Sunday, March 20, 2011

Half-Year Sun

The Wolves of Mercy Falls trilogy
by Maggie Stiefvater
Consisting of: Shiver and Linger (Forever coming in July)

When Grace Brisbane was eleven, a pack of wolves dragged her from a tire swing in her backyard; however, one wolf protected her from the rest of the pack and she survived. Ever since that day, Grace has been obsessed with the wolves of Mercy Falls, especially the one who saved her. When her savior is shot after a local teen is supposedly killed by wolves, Grace finds him on her back a naked teenage boy.

Things move pretty quickly between Grace and Sam, much to the chagrin of Grace's often-absent parents, who claim that at age seventeen Grace cannot possibly be in love. Other more pressing troubles ensue when the sister of the supposedly dead teen discovers that the pack is more than what they seem, and Sam fights to retain his humanity.

In Stiefvater's werewolf lore, those who are bitten become wolves. However, rather than being dictated by the full moon, the shifting is dictated by temperature. Thus, the wolves are human during the summer months, although each year it takes a higher temperature for the wolves to turn. Eventually, they simply stop shifting completely, though no one knows why. Typically, most werewolves seem to get about a decade of shifting, but for some unbeknownst reason, this is Sam's last year as a human. And thus, he and Grace are desperate to find a cure.

The writing is simple, yet lyrical, often reading like the poetry Sam so much admires. The characters are fully developed, and with the narrative shifting between the two lovers chapter by chapter, we are able to fully understand the complexities and vulneratbilities of both, which is often missing in other teen romance fiction, where we are only presented with the girl's idealized vision of her lover.

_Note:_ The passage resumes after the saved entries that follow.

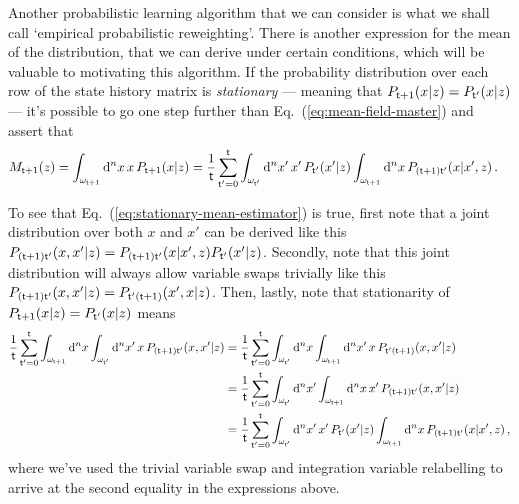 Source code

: Another probabilistic learning algorithm that we can consider is what we shall call `empirical probabilistic reweighting'. There is another expression for the mean of the distribution, that we can derive under certain conditions, which will be valuable to motivating this algorithm. If the probability distribution over each row of the state history matrix is \emph{stationary} --- meaning that $P_{{\sf t}+1}(x\vert z)=P_{{\sf t}'}(x\vert z)$ --- it's possible to go one step further than Eq.~(\ref{eq:mean-field-master}) and assert that
\begin{align}
M_{{\sf t}+1}(z) &= \int_{\omega_{{\sf t}+1}}{\rm d}^nx \,x\,P_{{\sf t}+1}(x\vert z) = \frac{1}{{\sf t}}\sum_{{\sf t}'=0}^{{\sf t}}\int_{\omega_{{\sf t}'}}{\rm d}^nx' \,x'\, P_{{\sf t}'}(x'\vert z) \int_{\omega_{{\sf t}+1}}{\rm d}^nx\, P_{({\sf t}+1){\sf t}'}(x\vert x',z) \label{eq:stationary-mean-estimator}\,.
\end{align}

To see that Eq.~(\ref{eq:stationary-mean-estimator}) is true, first note that a joint distribution over both $x$ and $x'$ can be derived like this $P_{({\sf t}+1){\sf t}'}(x,x'\vert z)=P_{({\sf t}+1){\sf t}'}(x\vert x',z)P_{{\sf t}'}(x'\vert z)$. Secondly, note that this joint distribution will always allow variable swaps trivially like this $P_{({\sf t}+1){\sf t}'}(x,x'\vert z)=P_{{\sf t}'({\sf t}+1)}(x',x\vert z)$. Then, lastly, note that stationarity of $P_{{\sf t}+1}(x\vert z)=P_{{\sf t}'}(x\vert z)$ means 
\begin{align}
\frac{1}{{\sf t}}\sum_{{\sf t}'=0}^{{\sf t}}\int_{\omega_{{\sf t}+1}} {\rm d}^nx\int_{\omega_{{\sf t}'}} {\rm d}^nx' \,x\, P_{({\sf t}+1){\sf t}'}(x,x'\vert z)&=\frac{1}{{\sf t}}\sum_{{\sf t}'=0}^{{\sf t}}\int_{\omega_{{\sf t}'}} {\rm d}^nx\int_{\omega_{{\sf t}+1}} {\rm d}^nx' \,x\, P_{{\sf t}'({\sf t}+1)}(x,x'\vert z)\nonumber \\
&=\frac{1}{{\sf t}}\sum_{{\sf t}'=0}^{{\sf t}}\int_{\omega_{{\sf t}'}} {\rm d}^nx'\int_{\omega_{{\sf t}+1}} {\rm d}^nx \,x'\, P_{({\sf t}+1){\sf t}'}(x,x'\vert z) \nonumber \\
&=\frac{1}{{\sf t}}\sum_{{\sf t}'=0}^{{\sf t}}\int_{\omega_{{\sf t}'}}{\rm d}^nx' \,x'\, P_{{\sf t}'}(x'\vert z) \int_{\omega_{{\sf t}+1}}{\rm d}^nx\, P_{({\sf t}+1){\sf t}'}(x\vert x',z)\nonumber \,,
\end{align}
where we've used the trivial variable swap and integration variable relabelling to arrive at the second equality in the expressions above.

That being said, I feel the premise would have been stronger had Ms. Stiefvater left the characters at the end of Shiver. While Linger is still a decent read, the added perspective of Grace's friend Isabel and newcomer bad boy Cole muddles the narrative. The story also takes an overly melodramatic shift, nearly transforming the story from an honest romance into a teen soap opera. I am definitely interested in seeing how the story resolves itself in Forever this summer, and I hope it's a return to form.

While my husband may mock me, deriding the series as "Twilight with werewolves", I am not ashamed to admit my enjoyment of this series. Turn on some old Promise Ring albums while you read this one.